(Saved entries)
★ ★ ★ ★
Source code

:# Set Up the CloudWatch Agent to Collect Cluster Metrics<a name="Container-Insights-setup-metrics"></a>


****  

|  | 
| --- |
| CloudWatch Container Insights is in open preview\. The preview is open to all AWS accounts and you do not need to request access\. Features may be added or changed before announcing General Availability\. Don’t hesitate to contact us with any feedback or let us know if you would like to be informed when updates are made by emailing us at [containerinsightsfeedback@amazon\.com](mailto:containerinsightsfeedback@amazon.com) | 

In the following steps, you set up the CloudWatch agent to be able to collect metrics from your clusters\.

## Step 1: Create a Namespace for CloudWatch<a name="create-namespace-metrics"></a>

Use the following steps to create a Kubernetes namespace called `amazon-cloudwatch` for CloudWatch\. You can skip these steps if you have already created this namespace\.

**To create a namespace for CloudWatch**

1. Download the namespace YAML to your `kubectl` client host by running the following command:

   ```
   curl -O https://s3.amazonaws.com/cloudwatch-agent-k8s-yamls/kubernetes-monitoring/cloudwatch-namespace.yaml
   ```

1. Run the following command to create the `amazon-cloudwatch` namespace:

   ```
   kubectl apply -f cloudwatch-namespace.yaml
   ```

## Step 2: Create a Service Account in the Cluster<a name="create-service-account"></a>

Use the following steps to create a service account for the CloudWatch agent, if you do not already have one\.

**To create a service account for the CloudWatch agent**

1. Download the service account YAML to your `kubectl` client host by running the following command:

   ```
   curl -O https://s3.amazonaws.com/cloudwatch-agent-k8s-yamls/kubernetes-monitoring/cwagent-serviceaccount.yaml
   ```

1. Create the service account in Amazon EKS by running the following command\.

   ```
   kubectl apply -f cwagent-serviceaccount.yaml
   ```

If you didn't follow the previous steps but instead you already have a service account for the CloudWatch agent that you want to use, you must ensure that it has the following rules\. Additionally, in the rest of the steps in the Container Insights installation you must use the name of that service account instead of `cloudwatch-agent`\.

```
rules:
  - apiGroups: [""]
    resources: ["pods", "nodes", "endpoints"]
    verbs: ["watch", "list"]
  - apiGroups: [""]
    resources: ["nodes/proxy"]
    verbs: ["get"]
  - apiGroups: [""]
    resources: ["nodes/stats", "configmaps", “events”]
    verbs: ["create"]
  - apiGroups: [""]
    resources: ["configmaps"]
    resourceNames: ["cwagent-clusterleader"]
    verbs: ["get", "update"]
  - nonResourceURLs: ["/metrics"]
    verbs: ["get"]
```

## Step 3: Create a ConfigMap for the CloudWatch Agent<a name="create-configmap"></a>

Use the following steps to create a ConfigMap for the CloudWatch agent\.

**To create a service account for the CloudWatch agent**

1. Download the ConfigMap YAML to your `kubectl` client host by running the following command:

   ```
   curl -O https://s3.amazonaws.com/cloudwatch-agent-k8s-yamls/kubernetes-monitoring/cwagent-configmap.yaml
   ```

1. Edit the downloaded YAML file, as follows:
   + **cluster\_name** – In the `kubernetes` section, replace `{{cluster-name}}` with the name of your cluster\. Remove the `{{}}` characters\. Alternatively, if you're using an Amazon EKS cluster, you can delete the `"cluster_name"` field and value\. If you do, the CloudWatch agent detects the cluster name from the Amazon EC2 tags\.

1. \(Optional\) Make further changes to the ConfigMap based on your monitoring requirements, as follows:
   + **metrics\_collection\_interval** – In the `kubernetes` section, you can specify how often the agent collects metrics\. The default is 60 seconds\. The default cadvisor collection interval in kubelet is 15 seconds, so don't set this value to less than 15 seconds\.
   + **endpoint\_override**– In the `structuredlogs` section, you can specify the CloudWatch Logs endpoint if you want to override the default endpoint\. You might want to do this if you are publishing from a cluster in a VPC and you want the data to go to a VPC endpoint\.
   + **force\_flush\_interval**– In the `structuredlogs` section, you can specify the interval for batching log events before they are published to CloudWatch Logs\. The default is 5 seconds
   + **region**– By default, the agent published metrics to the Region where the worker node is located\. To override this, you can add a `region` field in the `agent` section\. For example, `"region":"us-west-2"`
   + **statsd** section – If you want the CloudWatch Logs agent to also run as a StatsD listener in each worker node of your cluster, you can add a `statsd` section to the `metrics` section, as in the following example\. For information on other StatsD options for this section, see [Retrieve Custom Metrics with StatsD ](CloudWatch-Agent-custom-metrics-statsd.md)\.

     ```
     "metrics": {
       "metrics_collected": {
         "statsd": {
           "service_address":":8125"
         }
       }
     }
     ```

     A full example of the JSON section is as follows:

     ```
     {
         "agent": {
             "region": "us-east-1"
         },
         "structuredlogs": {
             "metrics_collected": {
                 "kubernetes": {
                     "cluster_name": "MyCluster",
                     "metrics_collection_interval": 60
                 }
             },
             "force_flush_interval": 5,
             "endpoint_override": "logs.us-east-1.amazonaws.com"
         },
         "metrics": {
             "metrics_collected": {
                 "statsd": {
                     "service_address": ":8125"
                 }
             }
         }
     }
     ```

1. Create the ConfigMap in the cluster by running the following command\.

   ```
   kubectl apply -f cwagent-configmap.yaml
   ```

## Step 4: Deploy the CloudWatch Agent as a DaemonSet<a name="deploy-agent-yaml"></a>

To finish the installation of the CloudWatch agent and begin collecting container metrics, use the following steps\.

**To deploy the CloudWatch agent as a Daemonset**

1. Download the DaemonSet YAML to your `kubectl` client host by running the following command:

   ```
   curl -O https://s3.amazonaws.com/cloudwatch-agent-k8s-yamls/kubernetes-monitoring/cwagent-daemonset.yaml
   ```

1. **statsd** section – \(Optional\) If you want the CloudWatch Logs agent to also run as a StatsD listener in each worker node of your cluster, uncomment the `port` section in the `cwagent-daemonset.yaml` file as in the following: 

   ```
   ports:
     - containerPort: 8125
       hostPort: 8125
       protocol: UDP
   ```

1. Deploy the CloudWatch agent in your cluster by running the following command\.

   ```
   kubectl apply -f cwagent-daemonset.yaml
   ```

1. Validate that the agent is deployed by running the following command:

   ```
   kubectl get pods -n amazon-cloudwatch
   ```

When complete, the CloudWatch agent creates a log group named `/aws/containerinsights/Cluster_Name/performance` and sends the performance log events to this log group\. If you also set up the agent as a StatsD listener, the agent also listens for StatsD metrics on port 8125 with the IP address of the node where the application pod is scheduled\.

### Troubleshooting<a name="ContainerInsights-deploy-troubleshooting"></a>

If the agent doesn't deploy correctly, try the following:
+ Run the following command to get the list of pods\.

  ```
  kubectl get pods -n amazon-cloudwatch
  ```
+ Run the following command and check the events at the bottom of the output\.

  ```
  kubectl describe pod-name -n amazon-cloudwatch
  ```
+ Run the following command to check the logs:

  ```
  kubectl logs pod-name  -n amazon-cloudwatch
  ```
★ ★ ★ ★
§ EXERCISE DESCRIPTION: Return verbatim each line from the one that mentions "If the agent" to the end of the entries, inclusive.

§ REPLY TO THE TASK:
If the agent doesn't deploy correctly, try the following:
+ Run the following command to get the list of pods\.

  ```
  kubectl get pods -n amazon-cloudwatch
  ```
+ Run the following command and check the events at the bottom of the output\.

  ```
  kubectl describe pod-name -n amazon-cloudwatch
  ```
+ Run the following command to check the logs:

  ```
  kubectl logs pod-name  -n amazon-cloudwatch
  ```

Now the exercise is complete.